Il business del sesso secondo soltanto a stupefacenti e armi

Le stime parlano di 120mila vittime dello sfruttamento Le rotte del traffico, tra “paesi transito” e microchip

SALERNO. Nelle analisi del Copasir (il Comitato parlamentare per la sicurezza pubblica) la tratta del sesso alimenta in Italia un giro illecito che per introiti «è dietro solo al traffico di stupefacenti e di armi».

I numeri. Un affare che cambia volto a seconda di Paesi di provenienza e città di destinazione e che secondo i dati forniti nel 2010 dalla Commissione Affari sociali della Camera conta in Italia dalle 50mila alle 70mila prostitute, di cui si calcola che le minorenni siano una quota tra il dieci e il venti per cento. Il numero esatto delle lucciole, però, nessuno è in grado di dirlo con certezza. Nel 2013 un’altra analisi, elaborata dalla Comunità Papa Giovanni XXIII, ha calcolato in 120mila le donne vittime di sfruttamento lungo la Penisola, e fissato nel 37 per cento quelle giunte quando erano ancora minorenni. Un aumento esponenziale rispetto ai numeri che nel 2005 forniva la cooperativa sociale Parsec, tra le più attive nell’analisi del fenomeno, che stimava le prostitute in 45mila, di cui 37mila giunte dall’estero. Nello stesso periodo si calcolava che in Campania ne esercitassero all’incirca un migliaio, comprese tra un minimo di 800 e un massimo di 1.100.

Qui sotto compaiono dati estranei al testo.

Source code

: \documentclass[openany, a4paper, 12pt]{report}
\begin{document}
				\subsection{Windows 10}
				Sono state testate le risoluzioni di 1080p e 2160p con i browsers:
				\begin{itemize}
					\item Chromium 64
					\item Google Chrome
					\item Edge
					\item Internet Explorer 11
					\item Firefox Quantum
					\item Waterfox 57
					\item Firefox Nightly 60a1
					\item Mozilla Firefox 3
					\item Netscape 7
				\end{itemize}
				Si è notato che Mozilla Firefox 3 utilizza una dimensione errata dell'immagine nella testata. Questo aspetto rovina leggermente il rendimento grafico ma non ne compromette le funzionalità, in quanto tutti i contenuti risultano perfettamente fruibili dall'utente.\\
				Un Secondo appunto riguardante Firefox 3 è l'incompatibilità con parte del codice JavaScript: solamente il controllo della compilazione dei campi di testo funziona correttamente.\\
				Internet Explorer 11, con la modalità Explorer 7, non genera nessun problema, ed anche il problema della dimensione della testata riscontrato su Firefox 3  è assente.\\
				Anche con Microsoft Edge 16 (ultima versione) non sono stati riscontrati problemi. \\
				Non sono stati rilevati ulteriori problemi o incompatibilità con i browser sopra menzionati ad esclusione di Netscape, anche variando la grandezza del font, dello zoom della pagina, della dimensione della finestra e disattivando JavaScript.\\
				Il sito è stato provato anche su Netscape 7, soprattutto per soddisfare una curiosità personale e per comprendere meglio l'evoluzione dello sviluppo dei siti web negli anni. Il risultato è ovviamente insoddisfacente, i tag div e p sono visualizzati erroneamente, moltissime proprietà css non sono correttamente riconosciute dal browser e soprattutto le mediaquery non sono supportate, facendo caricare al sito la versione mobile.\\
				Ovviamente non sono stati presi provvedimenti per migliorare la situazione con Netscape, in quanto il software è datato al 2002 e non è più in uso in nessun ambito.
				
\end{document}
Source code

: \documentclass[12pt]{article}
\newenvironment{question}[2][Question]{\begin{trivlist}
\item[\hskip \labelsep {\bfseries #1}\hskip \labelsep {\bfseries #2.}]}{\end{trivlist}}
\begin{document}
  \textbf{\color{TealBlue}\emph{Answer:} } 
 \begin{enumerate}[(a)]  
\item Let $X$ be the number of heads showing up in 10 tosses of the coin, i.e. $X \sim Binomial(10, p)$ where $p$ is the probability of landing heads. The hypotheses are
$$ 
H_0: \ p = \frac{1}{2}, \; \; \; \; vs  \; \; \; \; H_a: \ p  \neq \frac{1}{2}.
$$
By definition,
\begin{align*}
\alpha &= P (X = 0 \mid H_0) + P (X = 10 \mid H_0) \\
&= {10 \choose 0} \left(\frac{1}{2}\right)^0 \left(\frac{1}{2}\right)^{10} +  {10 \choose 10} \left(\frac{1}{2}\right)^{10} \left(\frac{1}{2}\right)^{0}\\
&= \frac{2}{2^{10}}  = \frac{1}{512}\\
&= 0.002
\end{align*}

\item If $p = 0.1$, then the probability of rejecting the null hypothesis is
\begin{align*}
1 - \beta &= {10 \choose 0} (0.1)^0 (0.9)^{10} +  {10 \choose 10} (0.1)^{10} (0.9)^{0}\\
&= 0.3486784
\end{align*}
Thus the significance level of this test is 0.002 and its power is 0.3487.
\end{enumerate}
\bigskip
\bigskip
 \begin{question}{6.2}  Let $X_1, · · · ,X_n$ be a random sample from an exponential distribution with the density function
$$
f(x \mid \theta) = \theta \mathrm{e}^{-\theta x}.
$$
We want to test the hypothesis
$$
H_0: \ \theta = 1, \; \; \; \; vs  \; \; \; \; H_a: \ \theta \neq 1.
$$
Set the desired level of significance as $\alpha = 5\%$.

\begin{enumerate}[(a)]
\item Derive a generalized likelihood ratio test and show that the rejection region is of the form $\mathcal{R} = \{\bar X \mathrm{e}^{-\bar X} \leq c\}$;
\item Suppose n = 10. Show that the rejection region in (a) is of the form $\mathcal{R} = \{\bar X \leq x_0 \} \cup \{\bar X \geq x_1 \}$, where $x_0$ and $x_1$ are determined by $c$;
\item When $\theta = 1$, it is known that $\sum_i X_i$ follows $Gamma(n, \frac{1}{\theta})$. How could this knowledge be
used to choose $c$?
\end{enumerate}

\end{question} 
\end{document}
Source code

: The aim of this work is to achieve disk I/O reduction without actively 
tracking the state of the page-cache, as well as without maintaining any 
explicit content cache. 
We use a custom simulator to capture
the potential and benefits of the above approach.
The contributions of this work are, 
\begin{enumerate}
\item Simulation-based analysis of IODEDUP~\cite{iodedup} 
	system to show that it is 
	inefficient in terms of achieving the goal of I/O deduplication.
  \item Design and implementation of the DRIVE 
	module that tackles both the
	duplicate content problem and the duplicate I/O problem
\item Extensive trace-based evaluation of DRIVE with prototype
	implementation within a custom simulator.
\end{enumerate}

Le rotte del traffico. Secondo le ultime rilevazioni la maggior parte delle schiave del sesso continua ad arrivare dall’Africa, in particolare dalla Nigeria, da cui si calcola che provenga il 36 per cento delle donne in vendita sulle strade italiane. Le organizzazioni che le gestiscono le portano via mare, imbarcandole nei porti del Nordafrica sulle stesse rotte dei migranti. E se in Campania le africane si concentrano soprattutto nel Casertano, la provincia di Salerno è appannaggio di romene e albanesi, che in Italia costituiscono rispettivamente il 22 e il 10,5 per cento del settore. Le indagini transnazionali hanno ricostruito che dalla Romania si arriva quasi sempre con rotte dirette, spesso gestite da gruppi familiari, e con ragazze più o meno consapevoli del destino che le attende. In Albania è invece più frequente che le giovani siano rapite, sottratte con l’inganno a famiglie in difficoltà e talora smistate in nazioni transito prima di essere buttate sulle strade italiane. Uno dei crocevia è stato individuato nella Serbia, dove le vittime sarebbero stuprate e iniziate al “mestiere” per poi passare in Kosovo ed essere vendute all’asta a chi le gestirà in Italia.

Per chi arriva dal Sud Est asiatico le porte girevoli dello schiavismo si aprono invece a Cipro. Uno studio elaborato da don Fredo Olivero, della pastorale dei migranti di Torino, parla di una “banda del miliardario” che ha sede e Rotterdam e dall’Olanda smisterebbe in giro per l’Europa circa tremila ragazze provenienti da Filippine e Thailandia. «Luogo di transito è Cipro – si spiega– dove vengono “posteggiate” le ragazze finché non sono pronti i loro documenti. Nel frattempo vengono preparate al duro lavoro che toccherà loro spezzandone la volontà. È la “scuola elementare” della schiavitù sessuale».

La rete di controllo. L’ultima frontiera dello sfruttamento prevede l’inserimento di microchip sottopelle. La notizia è arrivata da Bergamo, dove il metodo di controllo sarebbe stato utilizzato da una gang di albanesi. Nel Salernitano e in Campania vicende analoghe non sono state registrate, ma la rete di sorveglianza delle ragazze è rigidissima. Sul litorale le auto degli sfruttatori girano in ronde costanti e sostano a poca distanza dalle postazioni delle “lucciole”, pronte a lampeggiare se in zona arriva una pattuglia. Se poi si avvicina qualcuno che non sia un cliente, il cellulare squilla subito: è il monito del protettore, un modo per avvertire che fuggire non si può. (c.d.m.)